Dataset entries:
····················
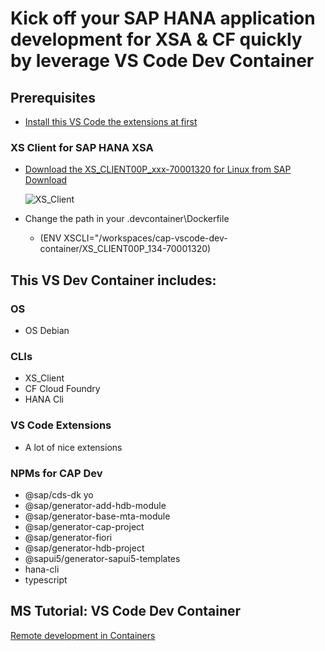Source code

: # Kick off your SAP HANA application development for XSA & CF quickly by leverage VS Code Dev Container

## Prerequisites
- [Install this VS Code the extensions at first](https://code.visualstudio.com/docs/remote/containers-tutorial#_install-the-extension)

### XS Client for SAP HANA XSA
- [Download the XS_CLIENT00P_xxx-70001320 for Linux from SAP Download](https://launchpad.support.sap.com/#/softwarecenter/template/products/related/_APP=00200682500000001943&_EVENT=DISPHIER&HEADER=Y&FUNCTIONBAR=N&EVENT=TREE&NE=NAVIGATE&ENR=73554900100900001301&V=MAINT/SAP%20HANA%20PLATFORM%20EDITION%202.0)
  
  ![XS_Client](https://github.com/draschke/vscode-sap-hana-dev-environment-for-cf-and-xs/blob/master/images/xs-client.png)
- Change the path in your .devcontainer\Dockerfile
  - (ENV XSCLI="/workspaces/cap-vscode-dev-container/XS_CLIENT00P_134-70001320)



## This VS Dev Container includes:
### OS
  - OS Debian
### CLIs
  - XS_Client
  - CF Cloud Foundry 
  - HANA Cli 

### VS Code Extensions
  - A lot of nice extensions
  
### NPMs for CAP Dev
  - @sap/cds-dk yo
  - @sap/generator-add-hdb-module
  - @sap/generator-base-mta-module
  - @sap/generator-cap-project
  - @sap/generator-fiori
  - @sap/generator-hdb-project
  - @sapui5/generator-sapui5-templates
  - hana-cli
  - typescript 


## MS Tutorial: VS Code Dev Container
[Remote development in Containers](https://code.visualstudio.com/docs/remote/containers-tutorial)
····················
* [What to produce] Repeat only the lines between the start of the data and the line with "## Prerequisites", including those two lines, and skip the pictures.

* [Solution to this task]
Source code

: # Kick off your SAP HANA application development for XSA & CF quickly by leverage VS Code Dev Container

## Prerequisites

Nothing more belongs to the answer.